* **RECORDS SHOWN**:
--------
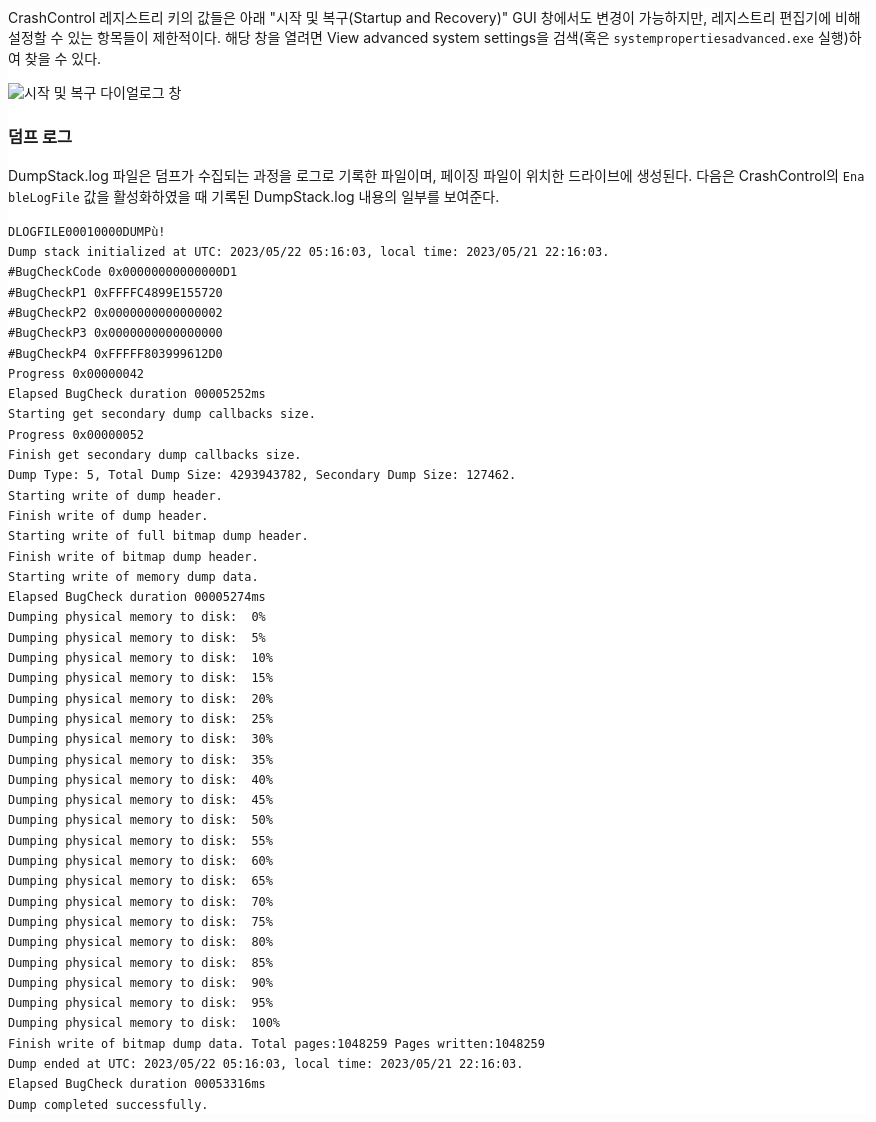 CrashControl 레지스트리 키의 값들은 아래 "시작 및 복구(Startup and Recovery)" GUI 창에서도 변경이 가능하지만, 레지스트리 편집기에 비해 설정할 수 있는 항목들이 제한적이다. 해당 창을 열려면 View advanced system settings을 검색(혹은 `systempropertiesadvanced.exe` 실행)하여 찾을 수 있다.

![시작 및 복구 다이얼로그 창](./images/bsod_startup_recovery.png)

### 덤프 로그
DumpStack.log 파일은 덤프가 수집되는 과정을 로그로 기록한 파일이며, 페이징 파일이 위치한 드라이브에 생성된다. 다음은 CrashControl의 `EnableLogFile` 값을 활성화하였을 때 기록된 DumpStack.log 내용의 일부를 보여준다.

```
DLOGFILE00010000DUMPù!          
Dump stack initialized at UTC: 2023/05/22 05:16:03, local time: 2023/05/21 22:16:03.
#BugCheckCode 0x00000000000000D1
#BugCheckP1 0xFFFFC4899E155720
#BugCheckP2 0x0000000000000002
#BugCheckP3 0x0000000000000000
#BugCheckP4 0xFFFFF803999612D0
Progress 0x00000042
Elapsed BugCheck duration 00005252ms
Starting get secondary dump callbacks size.
Progress 0x00000052
Finish get secondary dump callbacks size.
Dump Type: 5, Total Dump Size: 4293943782, Secondary Dump Size: 127462.
Starting write of dump header.
Finish write of dump header.
Starting write of full bitmap dump header.
Finish write of bitmap dump header.
Starting write of memory dump data.
Elapsed BugCheck duration 00005274ms
Dumping physical memory to disk:  0% 
Dumping physical memory to disk:  5% 
Dumping physical memory to disk:  10% 
Dumping physical memory to disk:  15% 
Dumping physical memory to disk:  20% 
Dumping physical memory to disk:  25% 
Dumping physical memory to disk:  30% 
Dumping physical memory to disk:  35% 
Dumping physical memory to disk:  40% 
Dumping physical memory to disk:  45% 
Dumping physical memory to disk:  50% 
Dumping physical memory to disk:  55% 
Dumping physical memory to disk:  60% 
Dumping physical memory to disk:  65% 
Dumping physical memory to disk:  70% 
Dumping physical memory to disk:  75% 
Dumping physical memory to disk:  80% 
Dumping physical memory to disk:  85% 
Dumping physical memory to disk:  90% 
Dumping physical memory to disk:  95% 
Dumping physical memory to disk:  100% 
Finish write of bitmap dump data. Total pages:1048259 Pages written:1048259
Dump ended at UTC: 2023/05/22 05:16:03, local time: 2023/05/21 22:16:03.
Elapsed BugCheck duration 00053316ms
Dump completed successfully.
```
--------
Each line of the data that contains "bitmap" belongs in the answer.

Starting write of full bitmap dump header.
Finish write of bitmap dump header.
Finish write of bitmap dump data. Total pages:1048259 Pages written:1048259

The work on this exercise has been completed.